START Records for the exercise

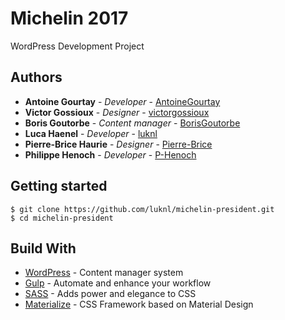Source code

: # Michelin 2017
WordPress Development Project

## Authors

* **Antoine Gourtay** - *Developer* - [AntoineGourtay](https://github.com/AntoineGourtay)
* **Victor Gossioux** - *Designer* - [victorgossioux](https://github.com/victorgossioux)
* **Boris Goutorbe** - *Content manager* - [BorisGoutorbe](https://github.com/BorisGoutorbe)
* **Luca Haenel** - *Developer* - [luknl](https://github.com/luknl)
* **Pierre-Brice Haurie** - *Designer* - [Pierre-Brice](https://github.com/Pierre-Brice)
* **Philippe Henoch** - *Developer* - [P-Henoch](https://github.com/P-Henoch)

## Getting started

```
$ git clone https://github.com/luknl/michelin-president.git
$ cd michelin-president
```

## Build With

* [WordPress](https://en.wordpress.com/) - Content manager system
* [Gulp](https://github.com/gulpjs/gulp) - Automate and enhance your workflow
* [SASS](https://github.com/sass/sass) - Adds power and elegance to CSS
* [Materialize](https://github.com/Dogfalo/materialize) - CSS Framework based on Material Design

END Records for the exercise

Activity >> Send back the data above verbatim, leaving out its pictures.

Problem solution >>
Source code

: # Michelin 2017
WordPress Development Project

## Authors

* **Antoine Gourtay** - *Developer* - [AntoineGourtay](https://github.com/AntoineGourtay)
* **Victor Gossioux** - *Designer* - [victorgossioux](https://github.com/victorgossioux)
* **Boris Goutorbe** - *Content manager* - [BorisGoutorbe](https://github.com/BorisGoutorbe)
* **Luca Haenel** - *Developer* - [luknl](https://github.com/luknl)
* **Pierre-Brice Haurie** - *Designer* - [Pierre-Brice](https://github.com/Pierre-Brice)
* **Philippe Henoch** - *Developer* - [P-Henoch](https://github.com/P-Henoch)

## Getting started

```
$ git clone https://github.com/luknl/michelin-president.git
$ cd michelin-president
```

## Build With

* [WordPress](https://en.wordpress.com/) - Content manager system
* [Gulp](https://github.com/gulpjs/gulp) - Automate and enhance your workflow
* [SASS](https://github.com/sass/sass) - Adds power and elegance to CSS
* [Materialize](https://github.com/Dogfalo/materialize) - CSS Framework based on Material Design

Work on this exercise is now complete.